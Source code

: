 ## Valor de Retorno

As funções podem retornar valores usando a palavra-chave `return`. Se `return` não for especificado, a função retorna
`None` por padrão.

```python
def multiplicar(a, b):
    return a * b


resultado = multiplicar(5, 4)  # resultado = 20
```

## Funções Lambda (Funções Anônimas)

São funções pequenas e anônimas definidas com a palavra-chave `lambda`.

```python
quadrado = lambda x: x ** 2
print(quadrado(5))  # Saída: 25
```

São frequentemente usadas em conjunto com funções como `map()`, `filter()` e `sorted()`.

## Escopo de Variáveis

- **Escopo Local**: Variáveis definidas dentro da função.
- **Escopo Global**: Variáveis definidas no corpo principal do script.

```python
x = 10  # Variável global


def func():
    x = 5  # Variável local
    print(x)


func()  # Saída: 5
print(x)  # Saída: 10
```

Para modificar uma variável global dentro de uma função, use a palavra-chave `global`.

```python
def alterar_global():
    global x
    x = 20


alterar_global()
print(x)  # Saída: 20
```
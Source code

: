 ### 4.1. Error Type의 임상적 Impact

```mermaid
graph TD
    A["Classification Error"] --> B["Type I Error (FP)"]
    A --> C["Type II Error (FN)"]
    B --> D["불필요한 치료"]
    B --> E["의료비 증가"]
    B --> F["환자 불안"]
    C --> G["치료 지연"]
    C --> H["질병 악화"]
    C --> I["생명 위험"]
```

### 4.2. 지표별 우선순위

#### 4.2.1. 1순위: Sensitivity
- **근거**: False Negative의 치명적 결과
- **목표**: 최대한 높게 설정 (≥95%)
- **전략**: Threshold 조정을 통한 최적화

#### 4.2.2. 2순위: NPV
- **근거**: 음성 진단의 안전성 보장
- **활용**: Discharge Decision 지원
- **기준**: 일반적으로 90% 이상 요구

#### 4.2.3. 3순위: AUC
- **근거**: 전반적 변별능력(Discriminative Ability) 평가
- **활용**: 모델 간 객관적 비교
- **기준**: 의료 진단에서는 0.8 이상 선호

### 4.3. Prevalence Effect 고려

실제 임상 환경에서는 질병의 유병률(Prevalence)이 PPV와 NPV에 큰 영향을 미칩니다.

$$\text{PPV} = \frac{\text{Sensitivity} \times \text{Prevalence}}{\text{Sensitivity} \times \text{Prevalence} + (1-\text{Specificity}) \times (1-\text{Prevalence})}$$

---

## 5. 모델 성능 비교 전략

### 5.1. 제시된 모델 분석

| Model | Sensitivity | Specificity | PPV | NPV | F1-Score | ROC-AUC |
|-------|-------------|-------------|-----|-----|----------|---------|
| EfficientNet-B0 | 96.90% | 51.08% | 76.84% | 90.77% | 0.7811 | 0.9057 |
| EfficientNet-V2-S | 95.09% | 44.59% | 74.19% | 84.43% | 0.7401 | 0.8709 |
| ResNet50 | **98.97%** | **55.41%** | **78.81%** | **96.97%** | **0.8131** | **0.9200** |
== == ==
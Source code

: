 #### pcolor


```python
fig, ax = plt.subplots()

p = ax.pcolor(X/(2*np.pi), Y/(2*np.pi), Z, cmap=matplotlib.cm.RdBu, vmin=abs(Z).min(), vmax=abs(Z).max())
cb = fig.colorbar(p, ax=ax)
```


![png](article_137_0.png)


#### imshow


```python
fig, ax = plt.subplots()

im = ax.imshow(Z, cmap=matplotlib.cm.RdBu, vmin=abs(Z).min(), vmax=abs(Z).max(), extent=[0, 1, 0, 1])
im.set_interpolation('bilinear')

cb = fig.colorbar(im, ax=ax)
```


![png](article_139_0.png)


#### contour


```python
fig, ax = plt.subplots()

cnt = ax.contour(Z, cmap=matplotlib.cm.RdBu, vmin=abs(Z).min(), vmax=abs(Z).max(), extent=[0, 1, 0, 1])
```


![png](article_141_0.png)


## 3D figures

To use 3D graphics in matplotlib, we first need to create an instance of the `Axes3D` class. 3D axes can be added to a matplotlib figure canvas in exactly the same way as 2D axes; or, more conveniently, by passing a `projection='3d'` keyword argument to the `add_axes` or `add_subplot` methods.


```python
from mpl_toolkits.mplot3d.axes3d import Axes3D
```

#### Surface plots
== == ==
### Problem to solve
How many lines in the records include "quadrado"? Answer with the number alone.

### Answer below
2